The Los Angeles Unified School District has suspended home use of Apple's iPad by students until further notice following the revelation that a number of students had bypassed the school-installed security features on the device.

After one week with the devices, 300 LAUSD students were able to bypass the content restrictions the district had installed on their iPads, enabling them to browse sites such as YouTube and FaceBook, both of which were blocked along with other sites by the district's policy. Administrators were still handing out devices last week when the students' workaround was discovered, according to The Los Angeles Times.

Now, the district has halted home use of the devices, and scrutiny of the program has increased. Sources within the district say that the development may delay the rollout of a massive program that would see Apple providing an iPad for every student in the LAUSD.

Student profiles on the devices come with restrictions built in, preventing them from accessing services such as Twitter, Pandora, and other popular sites.

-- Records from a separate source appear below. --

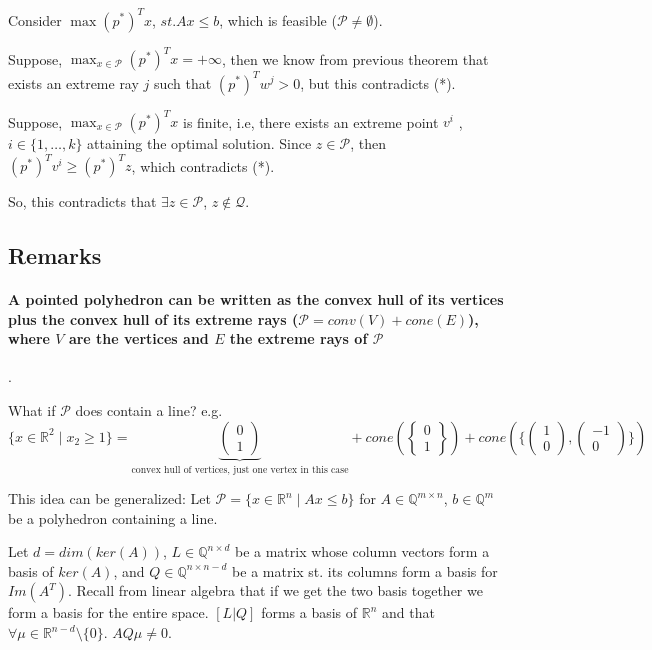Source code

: \documentclass[main]{subfiles}
\begin{document}
Consider $\displaystyle \max (p^*)^T x$, $st. Ax \leq b$, which is feasible ($
\mathcal{P} \neq \emptyset$).

Suppose, $\displaystyle \max_{x \in \mathcal{P}} (p^*)^T x = +\infty$, then we 
know from previous theorem that exists an extreme ray $j$ such that $(p^*)^T 
w^j > 0$, but this contradicts (*).

Suppose, $\displaystyle \max_{x \in \mathcal{P}} (p^*)^T x$ is finite, i.e,
there exists an extreme point $v^i$ , $i \in \{1, \dots, k\}$ attaining the
optimal solution. Since $z \in \mathcal{P}$, then $(p^*)^T v^i \geq (p^*)^T z$,
which contradicts (*).

So, this contradicts that $\exists z \in \mathcal{P}$, $z \notin \mathcal{Q}$.

\subsection{Remarks}

\paragraph{A pointed polyhedron can be written as the convex hull of its
vertices plus the convex hull of its extreme rays ($\mathcal{P} = conv(V) +
cone(E)$), where $V$ are the vertices and $E$ the extreme rays of $\mathcal{P}
$}.

What if $\mathcal{P}$ does contain a line? e.g. $\{x \in \mathbb{R}^2 \mid x_2
\geq 1 \} =
\underbrace{\begin{pmatrix} 0 \\ 1 \end{pmatrix}}_{\text{convex hull of vertices, just one vertex in this case}} + cone (\begin{Bmatrix} 0 \\ 1
\end{Bmatrix}) + cone(\{ \begin{pmatrix} 1 \\ 0
\end{pmatrix}, \begin{pmatrix} -1 \\ 0 \end{pmatrix} \})$

This idea can be generalized: Let $\mathcal{P} = \{x \in \mathbb{R}^n \mid Ax
\leq b \}$ for $A \in \mathbb{Q}^{m \times n}$, $b \in \mathbb{Q}^m$ be a
polyhedron containing a line.

Let $d = dim(ker(A))$, $L \in \mathbb{Q}^{n \times d}$ be a matrix whose column
vectors form a basis of $ker(A)$, and $Q \in \mathbb{Q}^{n \times n-d}$ be a
matrix st. its columns form a basis for $Im(A^T)$. Recall from linear algebra
that if we get the two basis together we form a basis for the entire space.
$[L | Q]$ forms a basis of $\mathbb{R}^n$ and that $\forall \mu \in \mathbb{R}
^{n-d}\setminus \{0\}$. $AQ\mu \neq 0$.\\
\end{document}
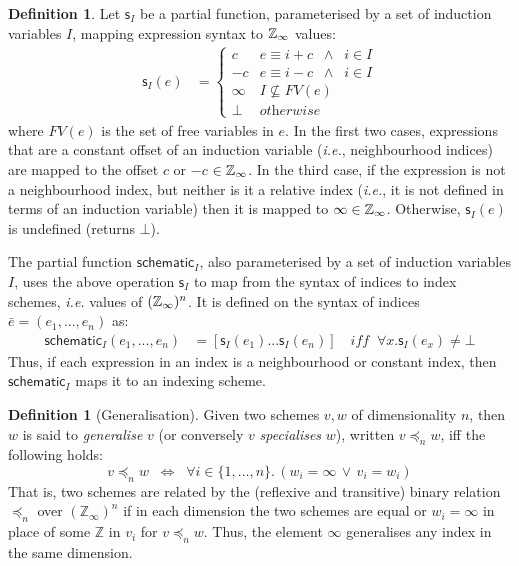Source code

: \documentclass[10pt,preprint]{sigplanconf}
\newcounter{block}
\theoremstyle{definition}
\newtheorem{definition}[block]{Definition}
\newcommand{\ie}{\emph{i.e.}}
\begin{document}
\newcommand{\schemeOne}{\textsf{s}_I}
\newcommand{\schemeN}{\textsf{schematic}_I}
\begin{definition}%
\label{def:schematic}
Let $\schemeOne$ be a partial function, parameterised by a set of
induction variables $I$, mapping expression syntax to
$\mathbb{Z}_\infty$ values:
\begin{align*}
\schemeOne(e)
 & =  \begin{cases}
c & e \equiv i + c \;\; \wedge \;\; i \in I \\
-c & e \equiv i - c \;\; \wedge \;\; i \in I \\
\infty & \textit{$I \not\subseteq \textit{FV}(e)$} \\
\bot   & \textit{otherwise}
\end{cases}
\end{align*}
where $\textit{FV}(e)$ is the set of free variables in $e$. In the
first two cases, expressions that are a constant offset of an
induction variable (\ie{}, neighbourhood indices) are mapped to the
offset $c$ or $-c$ $\in \mathbb{Z}_\infty$. In the third case, if the
expression is not a neighbourhood index, but neither is it a relative
index (\ie{}, it is not defined in terms of an induction variable) then it
is mapped to $\infty \in \mathbb{Z}_\infty{}$. Otherwise, $\schemeOne(e)$
is undefined (returns $\bot$).

The partial function $\schemeN$, also parameterised by a set of
induction variables $I$, uses the above operation $\schemeOne$ to
 map from the syntax of indices to index schemes, \ie{} values of
$(\mathbb{Z}_\infty)^n$. It is defined on the syntax of indices $\bar{e} = (e_1, ..., e_n)$ as:
\begin{align*}
\schemeN(e_1, ..., e_n) & =
[\schemeOne(e_1) ... \schemeOne(e_n) ]
\quad \textit{iff} \;\; \forall x . \schemeOne(e_x) \neq \bot
\end{align*}
%
Thus, if each expression in an index is a neighbourhood or constant
index, then $\schemeN$ maps it to an indexing scheme.
\end{definition}

\begin{definition}[Generalisation]
Given two schemes $v, w$ of dimensionality $n$,
then $w$ is said to \emph{generalise} $v$
(or conversely $v$ \emph{specialises} $w$),
written $v \preceq_n w$, iff the following holds:
\[
v \preceq_n w \;\; \Leftrightarrow  \;\;
  \forall i\!\in\!\{ 1, \ldots, n \} . \, (w_i = \infty \, \vee \, v_i = w_i)
\]
That is, two schemes are related by the (reflexive and transitive) binary relation
$\preceq_n$ over $(\mathbb{Z}_{\infty})^n$ if in each dimension
the two schemes are equal or $w_i = \infty$
in place of some $\mathbb{Z}$ in $v_i$ for $v \preceq_n w$.
Thus, the element $\infty$ generalises any index in the same dimension.
%
\end{definition}
\end{document}
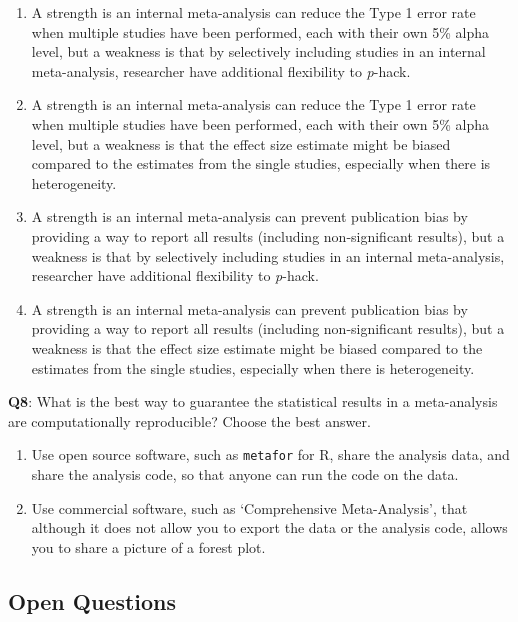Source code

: \documentclass[
  oneside]{book}
\providecommand{\tightlist}{%
  \setlength{\itemsep}{0pt}\setlength{\parskip}{0pt}}
\begin{document}
\begin{enumerate}
\def\labelenumi{\Alph{enumi})}
\tightlist
\item
  A strength is an internal meta-analysis can reduce the Type 1 error rate when multiple studies have been performed, each with their own 5\% alpha level, but a weakness is that by selectively including studies in an internal meta-analysis, researcher have additional flexibility to \emph{p}-hack.
\item
  A strength is an internal meta-analysis can reduce the Type 1 error rate when multiple studies have been performed, each with their own 5\% alpha level, but a weakness is that the effect size estimate might be biased compared to the estimates from the single studies, especially when there is heterogeneity.
\item
  A strength is an internal meta-analysis can prevent publication bias by providing a way to report all results (including non-significant results), but a weakness is that by selectively including studies in an internal meta-analysis, researcher have additional flexibility to \emph{p}-hack.
\item
  A strength is an internal meta-analysis can prevent publication bias by providing a way to report all results (including non-significant results), but a weakness is that the effect size estimate might be biased compared to the estimates from the single studies, especially when there is heterogeneity.
\end{enumerate}

\textbf{Q8}: What is the best way to guarantee the statistical results in a meta-analysis are computationally reproducible? Choose the best answer.

\begin{enumerate}
\def\labelenumi{\Alph{enumi})}
\tightlist
\item
  Use open source software, such as \texttt{metafor} for R, share the analysis data, and share the analysis code, so that anyone can run the code on the data.
\item
  Use commercial software, such as `Comprehensive Meta-Analysis', that although it does not allow you to export the data or the analysis code, allows you to share a picture of a forest plot.
\end{enumerate}

\hypertarget{open-questions-9}{%
\subsection{Open Questions}\label{open-questions-9}}
\end{document}
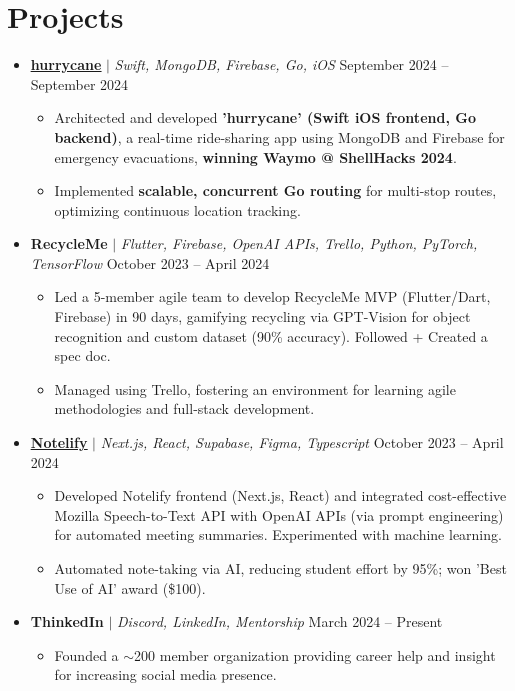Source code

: \documentclass[letterpaper,11pt]{article}
\newcommand{\resumeItem}[1]{
  \item\small{
    {#1 \vspace{-2pt}}
  }
}
\newcommand{\resumeProjectHeading}[2]{
  \item
  \small#1 \hfill #2 \\
  \vspace{-7pt} %
}
\newcommand{\resumeSubHeadingListStart}{\begin{itemize}[leftmargin=0.15in, label={}]}
\newcommand{\resumeSubHeadingListEnd}{\end{itemize}}
\newcommand{\resumeItemListStart}{\begin{itemize}}
\newcommand{\resumeItemListEnd}{\end{itemize}\vspace{-5pt}}
\begin{document}
\section{Projects}
    \resumeSubHeadingListStart
    \resumeProjectHeading
          {\underline{\textbf {\href{https://github.com/keshavbabu/shellhacks/tree/main}{hurrycane}}} $|$ \emph{Swift, MongoDB, Firebase, Go, iOS}}{September 2024 -- September 2024}
          \resumeItemListStart
            \resumeItem{Architected and developed \textbf{'hurrycane' (Swift iOS frontend, Go backend)}, a real-time ride-sharing app using MongoDB and Firebase for emergency evacuations, \textbf{winning Waymo @ ShellHacks 2024}.}
            \resumeItem{Implemented \textbf{scalable, concurrent Go routing} for multi-stop routes, optimizing continuous location tracking.}
          \resumeItemListEnd
      \resumeProjectHeading
          {\textbf{RecycleMe} $|$ \emph{Flutter, Firebase, OpenAI APIs, Trello, Python, PyTorch, TensorFlow}}{October 2023 -- April 2024}
          \resumeItemListStart
            \resumeItem{Led a 5-member agile team to develop RecycleMe MVP (Flutter/Dart, Firebase) in 90 days, gamifying recycling via GPT-Vision for object recognition and custom dataset (90\% accuracy). Followed + Created a spec doc.}
            \resumeItem{Managed using Trello, fostering an environment for learning agile methodologies and full-stack development.}
          \resumeItemListEnd
      \resumeProjectHeading
          {\underline{\textbf {\href{https://www.notelify.co/}{Notelify}}} $|$ \emph{Next.js, React, Supabase, Figma, Typescript}}{October 2023 -- April 2024}
          \resumeItemListStart
            \resumeItem{Developed Notelify frontend (Next.js, React) and integrated cost-effective Mozilla Speech-to-Text API with OpenAI APIs (via prompt engineering) for automated meeting summaries. Experimented with machine learning.}
            \resumeItem{Automated note-taking via AI, reducing student effort by 95\%; won 'Best Use of AI' award (\$100).}
          \resumeItemListEnd
    \resumeProjectHeading
          {\textbf{ThinkedIn} $|$ \emph{Discord, LinkedIn, Mentorship}}{March 2024 -- Present}
          \resumeItemListStart
            \resumeItem{Founded a \(\sim \)200 member organization providing career help and insight for increasing social media presence.}
          \resumeItemListEnd
    \resumeSubHeadingListEnd



%
\end{document}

This restriction reportedly extends to when the devices leave a campus and are taken home, leading to student complaints about the severity of the limitations.

The students who circumvented the restrictions did so by simply deleting their personal profiles, whereupon they were free to surf and tweet.

Within hours, the details of the bypass spread throughout the district by word of mouth and Twitter.

With the at-home use suspension, administrators are looking to head off further spread of the workaround, as they believe it raises potential issues regarding student safety.

"Outside of the district's network, a user is free to download content and applications and browse the Internet without restriction," two senior administrators said in a memo to the Board of Education and L.A. Schools Superintendent John Deasy. "As student safety is of paramount concern, breach of the... system must not occur."

However, administrators seemed only mildly confident that they could keep the workaround under wraps.

"I'm guessing this is just a sample of what will likely occur on other campuses once this hits Twitter, YouTube or other social media sites explaining to our students how to breach or compromise the security of these devices," LAUSD Police Chief Steven Zippermean wrote in a confidential memo. "I want to prevent a 'runaway train' scenario when we may have the ability to put a hold on the roll-out."